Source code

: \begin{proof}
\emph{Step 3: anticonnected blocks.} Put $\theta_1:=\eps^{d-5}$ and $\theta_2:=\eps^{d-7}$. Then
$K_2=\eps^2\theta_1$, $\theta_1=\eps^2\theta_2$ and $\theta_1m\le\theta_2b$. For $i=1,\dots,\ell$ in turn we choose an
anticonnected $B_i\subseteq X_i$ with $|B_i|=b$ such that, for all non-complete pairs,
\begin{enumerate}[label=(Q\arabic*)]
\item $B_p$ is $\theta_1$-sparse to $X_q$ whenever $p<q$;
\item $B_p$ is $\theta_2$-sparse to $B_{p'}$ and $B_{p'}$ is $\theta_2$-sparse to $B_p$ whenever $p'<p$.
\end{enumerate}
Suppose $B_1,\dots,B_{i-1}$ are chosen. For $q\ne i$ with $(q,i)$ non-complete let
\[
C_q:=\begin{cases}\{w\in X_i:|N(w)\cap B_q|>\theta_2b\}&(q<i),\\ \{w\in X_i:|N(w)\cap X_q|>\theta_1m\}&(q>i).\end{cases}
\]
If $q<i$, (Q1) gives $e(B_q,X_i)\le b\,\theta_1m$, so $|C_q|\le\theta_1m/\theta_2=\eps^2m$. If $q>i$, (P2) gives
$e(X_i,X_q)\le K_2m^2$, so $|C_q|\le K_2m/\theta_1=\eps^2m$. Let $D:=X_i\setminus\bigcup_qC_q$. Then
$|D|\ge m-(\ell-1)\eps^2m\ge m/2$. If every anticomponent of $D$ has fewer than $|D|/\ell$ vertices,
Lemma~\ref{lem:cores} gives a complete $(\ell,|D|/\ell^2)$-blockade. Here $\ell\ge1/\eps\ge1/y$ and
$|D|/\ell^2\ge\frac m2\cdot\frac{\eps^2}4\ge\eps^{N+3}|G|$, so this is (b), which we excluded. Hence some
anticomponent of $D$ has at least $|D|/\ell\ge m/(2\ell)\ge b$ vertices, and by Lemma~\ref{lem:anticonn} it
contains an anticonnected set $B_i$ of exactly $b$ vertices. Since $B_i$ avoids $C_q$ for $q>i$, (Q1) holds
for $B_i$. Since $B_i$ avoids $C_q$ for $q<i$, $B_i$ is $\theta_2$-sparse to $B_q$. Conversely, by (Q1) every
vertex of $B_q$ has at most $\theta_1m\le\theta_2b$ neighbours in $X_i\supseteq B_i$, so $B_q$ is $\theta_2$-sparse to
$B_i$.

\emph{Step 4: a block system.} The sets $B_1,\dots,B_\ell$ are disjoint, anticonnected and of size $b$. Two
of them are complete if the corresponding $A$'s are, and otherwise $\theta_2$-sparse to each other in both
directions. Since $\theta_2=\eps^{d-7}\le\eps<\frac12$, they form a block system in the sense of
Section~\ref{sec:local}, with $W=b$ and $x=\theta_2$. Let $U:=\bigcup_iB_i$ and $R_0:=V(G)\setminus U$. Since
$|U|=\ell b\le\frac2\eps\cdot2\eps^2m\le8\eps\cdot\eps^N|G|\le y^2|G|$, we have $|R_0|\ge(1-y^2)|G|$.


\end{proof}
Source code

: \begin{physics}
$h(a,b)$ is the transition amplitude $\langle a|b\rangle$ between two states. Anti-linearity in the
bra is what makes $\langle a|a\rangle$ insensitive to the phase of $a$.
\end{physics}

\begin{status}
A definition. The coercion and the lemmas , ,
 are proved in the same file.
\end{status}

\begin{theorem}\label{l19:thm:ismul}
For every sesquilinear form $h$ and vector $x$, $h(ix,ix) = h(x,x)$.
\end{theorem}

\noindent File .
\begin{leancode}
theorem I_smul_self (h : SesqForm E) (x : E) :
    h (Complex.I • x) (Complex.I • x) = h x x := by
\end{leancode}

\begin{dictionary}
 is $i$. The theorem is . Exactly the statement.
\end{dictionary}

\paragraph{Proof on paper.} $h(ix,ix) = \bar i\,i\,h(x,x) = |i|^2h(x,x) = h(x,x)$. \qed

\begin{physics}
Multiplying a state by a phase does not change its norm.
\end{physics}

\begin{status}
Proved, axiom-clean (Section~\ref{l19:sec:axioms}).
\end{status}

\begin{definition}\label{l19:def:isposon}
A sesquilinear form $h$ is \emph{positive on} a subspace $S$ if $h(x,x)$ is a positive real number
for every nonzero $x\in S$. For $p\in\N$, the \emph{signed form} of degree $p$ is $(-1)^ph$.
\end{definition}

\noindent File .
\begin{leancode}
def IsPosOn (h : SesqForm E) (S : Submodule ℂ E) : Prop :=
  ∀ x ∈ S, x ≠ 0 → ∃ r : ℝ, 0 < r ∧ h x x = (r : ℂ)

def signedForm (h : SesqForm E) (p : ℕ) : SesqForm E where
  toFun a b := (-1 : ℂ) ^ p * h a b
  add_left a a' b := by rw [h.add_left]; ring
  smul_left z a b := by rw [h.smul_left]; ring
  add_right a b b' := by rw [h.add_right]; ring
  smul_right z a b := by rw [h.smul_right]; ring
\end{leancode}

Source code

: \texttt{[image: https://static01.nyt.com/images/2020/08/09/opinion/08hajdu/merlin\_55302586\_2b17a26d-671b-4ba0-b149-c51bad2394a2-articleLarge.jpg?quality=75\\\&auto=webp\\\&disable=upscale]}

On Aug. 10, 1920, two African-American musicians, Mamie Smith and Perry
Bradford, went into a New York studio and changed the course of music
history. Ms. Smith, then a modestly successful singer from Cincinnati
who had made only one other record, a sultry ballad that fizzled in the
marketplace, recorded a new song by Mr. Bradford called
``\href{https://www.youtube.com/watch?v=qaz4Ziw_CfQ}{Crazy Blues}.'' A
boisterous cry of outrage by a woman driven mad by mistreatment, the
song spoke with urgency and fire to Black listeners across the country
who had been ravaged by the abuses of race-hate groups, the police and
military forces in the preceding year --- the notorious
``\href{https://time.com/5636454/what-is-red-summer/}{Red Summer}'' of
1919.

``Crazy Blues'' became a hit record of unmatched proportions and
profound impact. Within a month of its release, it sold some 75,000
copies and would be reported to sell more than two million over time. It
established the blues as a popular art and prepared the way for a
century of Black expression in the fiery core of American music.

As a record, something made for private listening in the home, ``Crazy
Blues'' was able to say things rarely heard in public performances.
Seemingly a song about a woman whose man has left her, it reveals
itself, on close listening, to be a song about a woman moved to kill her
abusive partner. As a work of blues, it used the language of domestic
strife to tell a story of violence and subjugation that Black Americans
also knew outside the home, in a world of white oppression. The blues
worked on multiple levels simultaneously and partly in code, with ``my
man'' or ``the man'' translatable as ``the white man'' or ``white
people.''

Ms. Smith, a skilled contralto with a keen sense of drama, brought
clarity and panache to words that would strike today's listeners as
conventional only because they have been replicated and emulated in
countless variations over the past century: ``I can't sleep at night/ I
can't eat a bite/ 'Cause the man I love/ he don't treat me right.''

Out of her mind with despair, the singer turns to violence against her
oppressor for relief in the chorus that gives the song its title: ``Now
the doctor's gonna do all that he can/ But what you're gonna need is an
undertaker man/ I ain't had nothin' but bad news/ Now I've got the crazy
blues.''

::::::

- **Brief**
From the first line to the last, return the listing exactly.

- **Result of the task**
Source code

: \begin{proof}
\emph{Step 3: anticonnected blocks.} Put $\theta_1:=\eps^{d-5}$ and $\theta_2:=\eps^{d-7}$. Then
$K_2=\eps^2\theta_1$, $\theta_1=\eps^2\theta_2$ and $\theta_1m\le\theta_2b$. For $i=1,\dots,\ell$ in turn we choose an
anticonnected $B_i\subseteq X_i$ with $|B_i|=b$ such that, for all non-complete pairs,
\begin{enumerate}[label=(Q\arabic*)]
\item $B_p$ is $\theta_1$-sparse to $X_q$ whenever $p<q$;
\item $B_p$ is $\theta_2$-sparse to $B_{p'}$ and $B_{p'}$ is $\theta_2$-sparse to $B_p$ whenever $p'<p$.
\end{enumerate}
Suppose $B_1,\dots,B_{i-1}$ are chosen. For $q\ne i$ with $(q,i)$ non-complete let
\[
C_q:=\begin{cases}\{w\in X_i:|N(w)\cap B_q|>\theta_2b\}&(q<i),\\ \{w\in X_i:|N(w)\cap X_q|>\theta_1m\}&(q>i).\end{cases}
\]
If $q<i$, (Q1) gives $e(B_q,X_i)\le b\,\theta_1m$, so $|C_q|\le\theta_1m/\theta_2=\eps^2m$. If $q>i$, (P2) gives
$e(X_i,X_q)\le K_2m^2$, so $|C_q|\le K_2m/\theta_1=\eps^2m$. Let $D:=X_i\setminus\bigcup_qC_q$. Then
$|D|\ge m-(\ell-1)\eps^2m\ge m/2$. If every anticomponent of $D$ has fewer than $|D|/\ell$ vertices,
Lemma~\ref{lem:cores} gives a complete $(\ell,|D|/\ell^2)$-blockade. Here $\ell\ge1/\eps\ge1/y$ and
$|D|/\ell^2\ge\frac m2\cdot\frac{\eps^2}4\ge\eps^{N+3}|G|$, so this is (b), which we excluded. Hence some
anticomponent of $D$ has at least $|D|/\ell\ge m/(2\ell)\ge b$ vertices, and by Lemma~\ref{lem:anticonn} it
contains an anticonnected set $B_i$ of exactly $b$ vertices. Since $B_i$ avoids $C_q$ for $q>i$, (Q1) holds
for $B_i$. Since $B_i$ avoids $C_q$ for $q<i$, $B_i$ is $\theta_2$-sparse to $B_q$. Conversely, by (Q1) every
vertex of $B_q$ has at most $\theta_1m\le\theta_2b$ neighbours in $X_i\supseteq B_i$, so $B_q$ is $\theta_2$-sparse to
$B_i$.

\emph{Step 4: a block system.} The sets $B_1,\dots,B_\ell$ are disjoint, anticonnected and of size $b$. Two
of them are complete if the corresponding $A$'s are, and otherwise $\theta_2$-sparse to each other in both
directions. Since $\theta_2=\eps^{d-7}\le\eps<\frac12$, they form a block system in the sense of
Section~\ref{sec:local}, with $W=b$ and $x=\theta_2$. Let $U:=\bigcup_iB_i$ and $R_0:=V(G)\setminus U$. Since
$|U|=\ell b\le\frac2\eps\cdot2\eps^2m\le8\eps\cdot\eps^N|G|\le y^2|G|$, we have $|R_0|\ge(1-y^2)|G|$.


\end{proof}
Source code

: \begin{physics}
$h(a,b)$ is the transition amplitude $\langle a|b\rangle$ between two states. Anti-linearity in the
bra is what makes $\langle a|a\rangle$ insensitive to the phase of $a$.
\end{physics}

\begin{status}
A definition. The coercion and the lemmas , ,
 are proved in the same file.
\end{status}

\begin{theorem}\label{l19:thm:ismul}
For every sesquilinear form $h$ and vector $x$, $h(ix,ix) = h(x,x)$.
\end{theorem}

\noindent File .
\begin{leancode}
theorem I_smul_self (h : SesqForm E) (x : E) :
    h (Complex.I • x) (Complex.I • x) = h x x := by
\end{leancode}

\begin{dictionary}
 is $i$. The theorem is . Exactly the statement.
\end{dictionary}

\paragraph{Proof on paper.} $h(ix,ix) = \bar i\,i\,h(x,x) = |i|^2h(x,x) = h(x,x)$. \qed

\begin{physics}
Multiplying a state by a phase does not change its norm.
\end{physics}

\begin{status}
Proved, axiom-clean (Section~\ref{l19:sec:axioms}).
\end{status}

\begin{definition}\label{l19:def:isposon}
A sesquilinear form $h$ is \emph{positive on} a subspace $S$ if $h(x,x)$ is a positive real number
for every nonzero $x\in S$. For $p\in\N$, the \emph{signed form} of degree $p$ is $(-1)^ph$.
\end{definition}

\noindent File .
\begin{leancode}
def IsPosOn (h : SesqForm E) (S : Submodule ℂ E) : Prop :=
  ∀ x ∈ S, x ≠ 0 → ∃ r : ℝ, 0 < r ∧ h x x = (r : ℂ)

def signedForm (h : SesqForm E) (p : ℕ) : SesqForm E where
  toFun a b := (-1 : ℂ) ^ p * h a b
  add_left a a' b := by rw [h.add_left]; ring
  smul_left z a b := by rw [h.smul_left]; ring
  add_right a b b' := by rw [h.add_right]; ring
  smul_right z a b := by rw [h.smul_right]; ring
\end{leancode}

Source code

: \texttt{[image: https://static01.nyt.com/images/2020/08/09/opinion/08hajdu/merlin\_55302586\_2b17a26d-671b-4ba0-b149-c51bad2394a2-articleLarge.jpg?quality=75\\\&auto=webp\\\&disable=upscale]}

On Aug. 10, 1920, two African-American musicians, Mamie Smith and Perry
Bradford, went into a New York studio and changed the course of music
history. Ms. Smith, then a modestly successful singer from Cincinnati
who had made only one other record, a sultry ballad that fizzled in the
marketplace, recorded a new song by Mr. Bradford called
``\href{https://www.youtube.com/watch?v=qaz4Ziw_CfQ}{Crazy Blues}.'' A
boisterous cry of outrage by a woman driven mad by mistreatment, the
song spoke with urgency and fire to Black listeners across the country
who had been ravaged by the abuses of race-hate groups, the police and
military forces in the preceding year --- the notorious
``\href{https://time.com/5636454/what-is-red-summer/}{Red Summer}'' of
1919.

``Crazy Blues'' became a hit record of unmatched proportions and
profound impact. Within a month of its release, it sold some 75,000
copies and would be reported to sell more than two million over time. It
established the blues as a popular art and prepared the way for a
century of Black expression in the fiery core of American music.

As a record, something made for private listening in the home, ``Crazy
Blues'' was able to say things rarely heard in public performances.
Seemingly a song about a woman whose man has left her, it reveals
itself, on close listening, to be a song about a woman moved to kill her
abusive partner. As a work of blues, it used the language of domestic
strife to tell a story of violence and subjugation that Black Americans
also knew outside the home, in a world of white oppression. The blues
worked on multiple levels simultaneously and partly in code, with ``my
man'' or ``the man'' translatable as ``the white man'' or ``white
people.''

Ms. Smith, a skilled contralto with a keen sense of drama, brought
clarity and panache to words that would strike today's listeners as
conventional only because they have been replicated and emulated in
countless variations over the past century: ``I can't sleep at night/ I
can't eat a bite/ 'Cause the man I love/ he don't treat me right.''

Out of her mind with despair, the singer turns to violence against her
oppressor for relief in the chorus that gives the song its title: ``Now
the doctor's gonna do all that he can/ But what you're gonna need is an
undertaker man/ I ain't had nothin' but bad news/ Now I've got the crazy
blues.''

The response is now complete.